Nobody entices pop-culture junkies and anti-culture elites among us like Chuck Klosterman. By making connections on pop phenomena that seem to mean nothing, mean something, his forays into cultural experiences are both amusing and provoking. His riffs on things ranging from Billy Joel to Saved by the Bell are well-received opinions about the non-literal aspects of pop culture fabrications, and his timely dialogue about their significance in popular culture is wildly entertaining and more-than persuasive. Indeed, it is in Klosterman’s introspection about seemingly ordinary and superficial habits of modern existence that he has created a mini-legacy. Sure, there have been others like him before, the Hunter S. Thompson’s and Lester Bangs’ who flipped cultural beasts and made substantial impacts on their own culture by precisely calling out culture, but nobody represents Generation-whatever-we-are-now like Klosterman.

Although already being compared to his breakthrough, 2004’s Sex, Drugs, and Cocoa Puffs, Klosterman takes on a highly-introspective analysis of himself in Eating the Dinosaur. Rather than merely digesting and discussing his love/hate relationship with bubblegum pop of all forms, Klosterman digs deep into his own psyche as part of a bigger pop-culture creature. Because now, not only being a critic of entertainment and a passionate and wonky authority on the complexity of it, he has actually become the celebrity and the critiqued; he has people interviewing him and wanting to delve into his thoughts about the pop culture he is now a part of. Modern culture is not just a result of our society’s fascination with pop. Klosterman argues that modern culture is obsessed with these forms of popular culture and how creative we are in coming up with anecdotes about something like The Hills is its result. "We are latently enslaved by our own ingenuity, and we have unknowingly constructed a simulated world,” Klosterman notes. "As a species, we have never been less human than we are right now.” This has Chuck Klosterman truly concerned.

Klosterman seems to be mainly searching for a type of human authenticity in Dinosaur. And it is when he starts to write about his own personality and the actual process of writing that this oddly existential side of himself emerges. At the forefront of each essay it seems there is a sense of Klosterman’s inner-doubt shining through and even though he is writing about everything from the connection between David Koresh, the Branch Davidian’s and Kurt Cobain’s desire to make In Utero a poor album, to Garth Brooks transformation into the ambiguous pop brand of Chris Gaines, he longs for an answer to human authenticity – yet he notes that authenticity is necessarily elusive and probably won’t be discovered. He can’t even discover why (or when) he is being authentic to himself or about himself, never mind trying to discover this quality in other things.

Klosterman comes across as some kind of maniacal thought-machine. It’s like he is a suffering from chronic insomnia, and rather than stare at the ceiling, he’d rather gaze at a computer screen and attempt to logically ponder why the Unabomber’s manifesto is an under-appreciated masterpiece, why the NFL is Marxist organization, or how laugh tracks in Friends episodes often cover uninspired, drab writing.
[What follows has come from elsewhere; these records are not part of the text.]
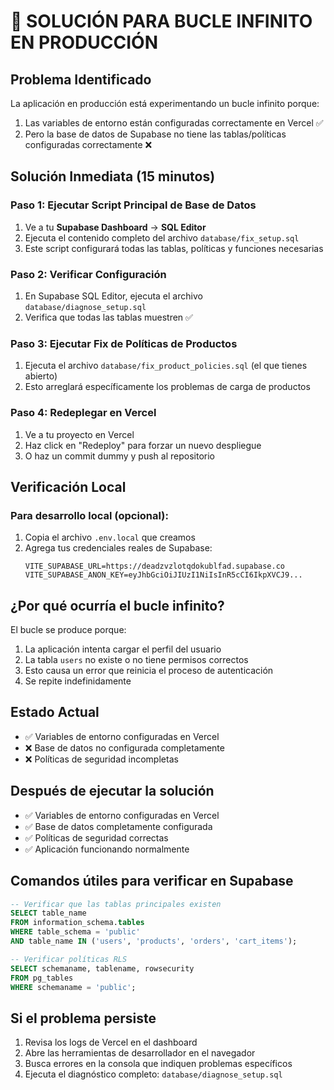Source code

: # 🔧 SOLUCIÓN PARA BUCLE INFINITO EN PRODUCCIÓN

## Problema Identificado
La aplicación en producción está experimentando un bucle infinito porque:
1. Las variables de entorno están configuradas correctamente en Vercel ✅
2. Pero la base de datos de Supabase no tiene las tablas/políticas configuradas correctamente ❌

## Solución Inmediata (15 minutos)

### Paso 1: Ejecutar Script Principal de Base de Datos
1. Ve a tu **Supabase Dashboard** → **SQL Editor**
2. Ejecuta el contenido completo del archivo `database/fix_setup.sql`
3. Este script configurará todas las tablas, políticas y funciones necesarias

### Paso 2: Verificar Configuración
1. En Supabase SQL Editor, ejecuta el archivo `database/diagnose_setup.sql`
2. Verifica que todas las tablas muestren ✅

### Paso 3: Ejecutar Fix de Políticas de Productos
1. Ejecuta el archivo `database/fix_product_policies.sql` (el que tienes abierto)
2. Esto arreglará específicamente los problemas de carga de productos

### Paso 4: Redeplegar en Vercel
1. Ve a tu proyecto en Vercel
2. Haz click en "Redeploy" para forzar un nuevo despliegue
3. O haz un commit dummy y push al repositorio

## Verificación Local

### Para desarrollo local (opcional):
1. Copia el archivo `.env.local` que creamos
2. Agrega tus credenciales reales de Supabase:
   ```
   VITE_SUPABASE_URL=https://deadzvzlotqdokublfad.supabase.co
   VITE_SUPABASE_ANON_KEY=eyJhbGciOiJIUzI1NiIsInR5cCI6IkpXVCJ9...
   ```

## ¿Por qué ocurría el bucle infinito?

El bucle se produce porque:
1. La aplicación intenta cargar el perfil del usuario
2. La tabla `users` no existe o no tiene permisos correctos
3. Esto causa un error que reinicia el proceso de autenticación
4. Se repite indefinidamente

## Estado Actual
- ✅ Variables de entorno configuradas en Vercel
- ❌ Base de datos no configurada completamente
- ❌ Políticas de seguridad incompletas

## Después de ejecutar la solución
- ✅ Variables de entorno configuradas en Vercel
- ✅ Base de datos completamente configurada
- ✅ Políticas de seguridad correctas
- ✅ Aplicación funcionando normalmente

## Comandos útiles para verificar en Supabase

```sql
-- Verificar que las tablas principales existen
SELECT table_name 
FROM information_schema.tables 
WHERE table_schema = 'public' 
AND table_name IN ('users', 'products', 'orders', 'cart_items');

-- Verificar políticas RLS
SELECT schemaname, tablename, rowsecurity 
FROM pg_tables 
WHERE schemaname = 'public';
```

## Si el problema persiste

1. Revisa los logs de Vercel en el dashboard
2. Abre las herramientas de desarrollador en el navegador
3. Busca errores en la consola que indiquen problemas específicos
4. Ejecuta el diagnóstico completo: `database/diagnose_setup.sql`
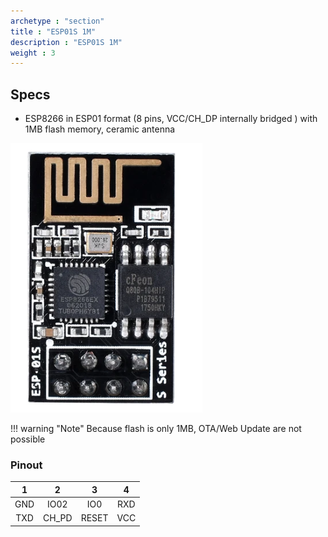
 ```yaml
---
archetype : "section"
title : "ESP01S 1M"
description : "ESP01S 1M"
weight : 3
---
```


## Specs
* ESP8266 in ESP01 format (8 pins, VCC/CH_DP internally bridged ) with 1MB flash memory, ceramic antenna  

![image](front.png?width=400px)

!!! warning "Note"
    Because flash is only 1MB, OTA/Web Update are not possible


### Pinout

| 1 | 2 | 3 | 4 |
|:-:|:-:|:-:|:-:|
|GND|IO02|IO0|RXD|
|TXD|CH_PD|RESET|VCC|

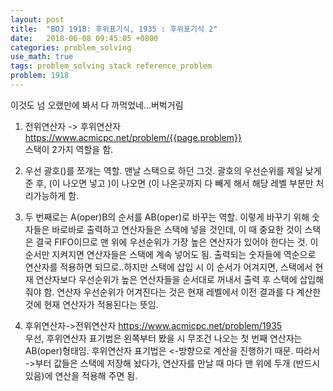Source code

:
 ```yaml
---
layout: post
title:  "BOJ 1918: 후위표기식, 1935 : 후위표기식 2"
date:   2018-06-08 09:45:05 +0800
categories: problem_solving
use_math: true
tags: problem_solving stack reference_problem
problem: 1918
---
```

이것도 넘 오랬만에 봐서 다 까먹었네...버벅거림  

1. 전위연산자 -> 후위연산자  
<a target="_blank" href="https://www.acmicpc.net/problem/{{page.problem}}">https://www.acmicpc.net/problem/{{page.problem}}</a><br/>
스택이 2가지 역할을 함. 
1. 우선 괄호()를 쪼개는 역할. 맨날 스택으로 하던 그것. 괄호의 우선순위를 제일 낮게 준 후, (이 나오면 넣고 )이 나오면 (이 나온곳까지 다 빼게 해서 해당 레벨 부분만 처리가능하게 함.  
2. 두 번째로는 A(oper)B의 순서를 AB(oper)로 바꾸는 역할. 이렇게 바꾸기 위해 숫자들은 바로바로 출력하고 연산자들은 스택에 넣을 것인데, 이 때 중요한 것이 스택은 결국 FIFO이므로 맨 위에 우선순위가 가장 높은 연산자가 있어야 한다는 것. 이 순서만 지켜지면 연산자들은 스택에 계속 넣어도 됨. 출력되는 숫자들에 역순으로 연산자를 적용하면 되므로..하지만 스택에 삽입 시 이 순서가 어겨지면, 스택에서 현재 연산자보다 우선순위가 높은 연산자들을 순서대로 꺼내서 출력 후 스택에 삽입해줘야 함. 연산자 우선순위가 어겨진다는 것은 현재 레벨에서 이전 결과를 다 계산한 것에 현재 연산자가 적용된다는 뜻임.

  
2. 후위연산자->전위연산자
<a target="_blank" href="https://www.acmicpc.net/problem/1935">https://www.acmicpc.net/problem/1935</a><br/>
우선, 후위연산자 표기법은 왼쪽부터 봤을 시 무조건 나오는 첫 번째 연산자는 AB(oper)형태임. 후위연산자 표기법은 <-방향으로 계산을 진행하기 때문. 따라서 ->부터 값들은 스택에 저장해 놨다가, 연산자를 만날 때 마다 맨 위에 두개 (반드시 있음)에 연산을 적용해 주면 됨. 
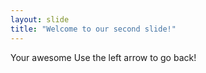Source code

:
```yaml
---
layout: slide
title: "Welcome to our second slide!"
---
```

Your awesome
Use the left arrow to go back!
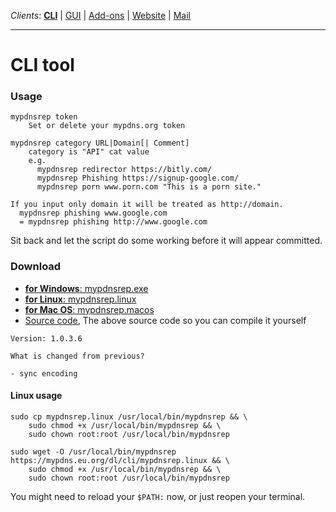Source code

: _Clients_:    [**CLI**](client_cli.md) | [GUI](client_gui.md) | [Add-ons](client_addon.md) | [Website](client_web.md) | [Mail](client_mail.md)

----

# CLI tool

### Usage

```shell
mypdnsrep token
    Set or delete your mypdns.org token

mypdnsrep category URL|Domain[| Comment]
    category is "API" cat value
    e.g.
      mypdnsrep redirector https://bitly.com/
      mypdnsrep Phishing https://signup-google.com/
      mypdnsrep porn www.porn.com "This is a porn site."

If you input only domain it will be treated as http://domain.
  mypdnsrep phishing www.google.com
  = mypdnsrep phishing http://www.google.com
```

Sit back and let the script do some working before it will appear
committed.


### Download

  - [**for Windows**: mypdnsrep.exe](https://mypdns.eu.org/dl/cli/mypdnsrep.exe)
  - [**for Linux**: mypdnsrep.linux](https://mypdns.eu.org/dl/cli/mypdnsrep.linux)
  - [**for Mac OS**: mypdnsrep.macos](https://mypdns.eu.org/dl/cli/mypdnsrep.app)
  - [Source code](https://mypdns.eu.org/dl/cli/source.js), The above source code so you can compile it yourself

```
Version: 1.0.3.6

What is changed from previous?

- sync encoding
```

#### Linux usage

```shell
sudo cp mypdnsrep.linux /usr/local/bin/mypdnsrep && \
    sudo chmod +x /usr/local/bin/mypdnsrep && \
    sudo chown root:root /usr/local/bin/mypdnsrep
```

```terminal
sudo wget -O /usr/local/bin/mypdnsrep https://mypdns.eu.org/dl/cli/mypdnsrep.linux && \
    sudo chmod +x /usr/local/bin/mypdnsrep && \
    sudo chown root:root /usr/local/bin/mypdnsrep
```

You might need to reload your `$PATH:` now, or just reopen your terminal.
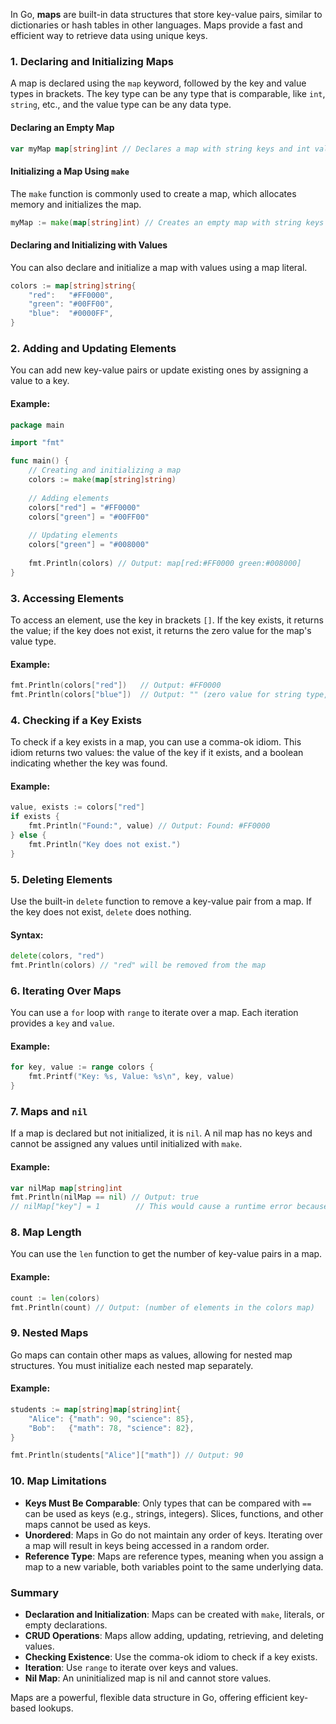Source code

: In Go, **maps** are built-in data structures that store key-value pairs, similar to dictionaries or hash tables in other languages. Maps provide a fast and efficient way to retrieve data using unique keys.

### 1. **Declaring and Initializing Maps**

A map is declared using the `map` keyword, followed by the key and value types in brackets. The key type can be any type that is comparable, like `int`, `string`, etc., and the value type can be any data type.

#### Declaring an Empty Map
```go
var myMap map[string]int // Declares a map with string keys and int values
```

#### Initializing a Map Using `make`
The `make` function is commonly used to create a map, which allocates memory and initializes the map.

```go
myMap := make(map[string]int) // Creates an empty map with string keys and int values
```

#### Declaring and Initializing with Values
You can also declare and initialize a map with values using a map literal.

```go
colors := map[string]string{
    "red":   "#FF0000",
    "green": "#00FF00",
    "blue":  "#0000FF",
}
```

### 2. **Adding and Updating Elements**

You can add new key-value pairs or update existing ones by assigning a value to a key.

#### Example:
```go
package main

import "fmt"

func main() {
    // Creating and initializing a map
    colors := make(map[string]string)
    
    // Adding elements
    colors["red"] = "#FF0000"
    colors["green"] = "#00FF00"
    
    // Updating elements
    colors["green"] = "#008000"
    
    fmt.Println(colors) // Output: map[red:#FF0000 green:#008000]
}
```

### 3. **Accessing Elements**

To access an element, use the key in brackets `[]`. If the key exists, it returns the value; if the key does not exist, it returns the zero value for the map's value type.

#### Example:
```go
fmt.Println(colors["red"])   // Output: #FF0000
fmt.Println(colors["blue"])  // Output: "" (zero value for string type, as "blue" does not exist)
```

### 4. **Checking if a Key Exists**

To check if a key exists in a map, you can use a comma-ok idiom. This idiom returns two values: the value of the key if it exists, and a boolean indicating whether the key was found.

#### Example:
```go
value, exists := colors["red"]
if exists {
    fmt.Println("Found:", value) // Output: Found: #FF0000
} else {
    fmt.Println("Key does not exist.")
}
```

### 5. **Deleting Elements**

Use the built-in `delete` function to remove a key-value pair from a map. If the key does not exist, `delete` does nothing.

#### Syntax:
```go
delete(colors, "red")
fmt.Println(colors) // "red" will be removed from the map
```

### 6. **Iterating Over Maps**

You can use a `for` loop with `range` to iterate over a map. Each iteration provides a `key` and `value`.

#### Example:
```go
for key, value := range colors {
    fmt.Printf("Key: %s, Value: %s\n", key, value)
}
```

### 7. **Maps and `nil`**

If a map is declared but not initialized, it is `nil`. A nil map has no keys and cannot be assigned any values until initialized with `make`.

#### Example:
```go
var nilMap map[string]int
fmt.Println(nilMap == nil) // Output: true
// nilMap["key"] = 1        // This would cause a runtime error because nil maps cannot be assigned values
```

### 8. **Map Length**

You can use the `len` function to get the number of key-value pairs in a map.

#### Example:
```go
count := len(colors)
fmt.Println(count) // Output: (number of elements in the colors map)
```

### 9. **Nested Maps**

Go maps can contain other maps as values, allowing for nested map structures. You must initialize each nested map separately.

#### Example:
```go
students := map[string]map[string]int{
    "Alice": {"math": 90, "science": 85},
    "Bob":   {"math": 78, "science": 82},
}

fmt.Println(students["Alice"]["math"]) // Output: 90
```

### 10. **Map Limitations**

- **Keys Must Be Comparable**: Only types that can be compared with `==` can be used as keys (e.g., strings, integers). Slices, functions, and other maps cannot be used as keys.
- **Unordered**: Maps in Go do not maintain any order of keys. Iterating over a map will result in keys being accessed in a random order.
- **Reference Type**: Maps are reference types, meaning when you assign a map to a new variable, both variables point to the same underlying data.

### Summary

- **Declaration and Initialization**: Maps can be created with `make`, literals, or empty declarations.
- **CRUD Operations**: Maps allow adding, updating, retrieving, and deleting values.
- **Checking Existence**: Use the comma-ok idiom to check if a key exists.
- **Iteration**: Use `range` to iterate over keys and values.
- **Nil Map**: An uninitialized map is nil and cannot store values.

Maps are a powerful, flexible data structure in Go, offering efficient key-based lookups.
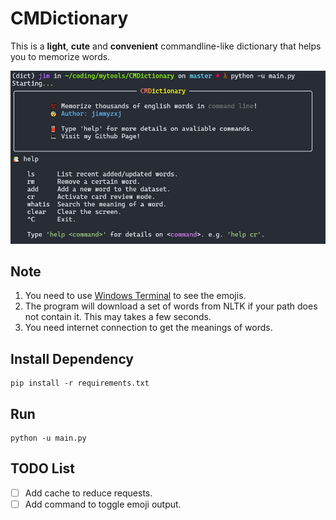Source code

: # CMDictionary

This is a **light**, **cute** and **convenient** commandline-like dictionary that helps you to memorize words.

![demo_help](asset/demo_help.jpg)

## Note

1. You need to use [Windows Terminal](https://github.com/microsoft/terminal) to see the emojis.
2. The program will download a set of words from NLTK if your path does not contain it. This may takes a few seconds.
3. You need internet connection to get the meanings of words.

## Install Dependency

```
pip install -r requirements.txt
```

## Run

```
python -u main.py
```

## TODO List
- [ ] Add cache to reduce requests.
- [ ] Add command to toggle emoji output.
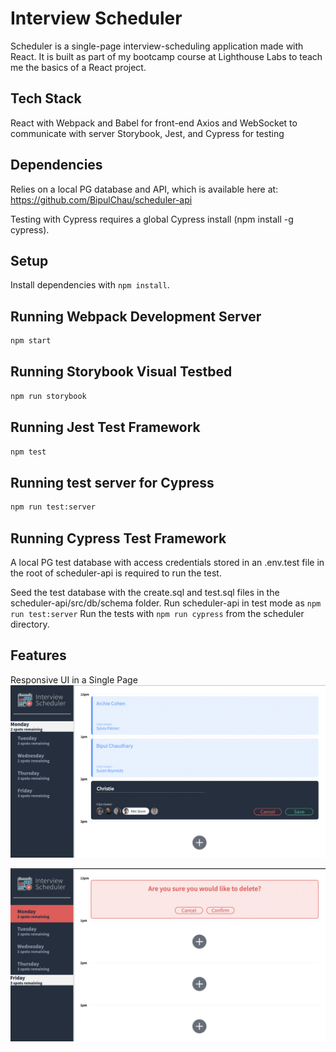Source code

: # Interview Scheduler
Scheduler is a single-page interview-scheduling application made with React. It is built as part of my bootcamp course at Lighthouse Labs to teach me the basics of a React project.

## Tech Stack
React with Webpack and Babel for front-end
Axios and WebSocket to communicate with server 
Storybook, Jest, and Cypress for testing

## Dependencies
Relies on a local PG database and API, which is available here at: https://github.com/BipulChau/scheduler-api

Testing with Cypress requires a global Cypress install (npm install -g cypress).

## Setup

Install dependencies with `npm install`.


## Running Webpack Development Server

```sh
npm start
```

## Running Storybook Visual Testbed

```sh
npm run storybook
```

## Running Jest Test Framework

```sh
npm test
```

## Running test server for Cypress

```sh
npm run test:server
```

## Running Cypress Test Framework

A local PG test database with access credentials stored in an .env.test file in the root of scheduler-api is required to run the test.

Seed the test database with the create.sql and test.sql files in the scheduler-api/src/db/schema folder.
Run scheduler-api in test mode as `npm run test:server`
Run the tests with `npm run cypress` from the scheduler directory.

## Features
Responsive UI in a Single Page
!["View, book and cancel interview appointment"](https://github.com/BipulChau/scheduler/blob/master/docs/View,%20create,%20cancel%20appointment%20along%20with%20spots%20remaining.png?raw=true)

!["Delete an appointment"](https://github.com/BipulChau/scheduler/blob/master/docs/Delete%20Appointment.png?raw=true)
His thought experiments are as developed in Eating the Dinosaur as they are in his previous works, and although he finds himself at a completely different juncture in his most recent book, the results are perhaps more raw and less self-conscious than his others writing. If you were to take my advice (you’ve read this far, after all), I would suggest reading his work in the order it was produced. Klosterman isn’t as much of an icon as I’ve made him out to be, I suppose – and he likely would even suggest that I’ve put way, way too much thought into this already. But ask your token hipster friend if they’ve read Klosterman and chances are they have. Chances are they consume it like Ritalin, and chances are they (secretly) like The Hills.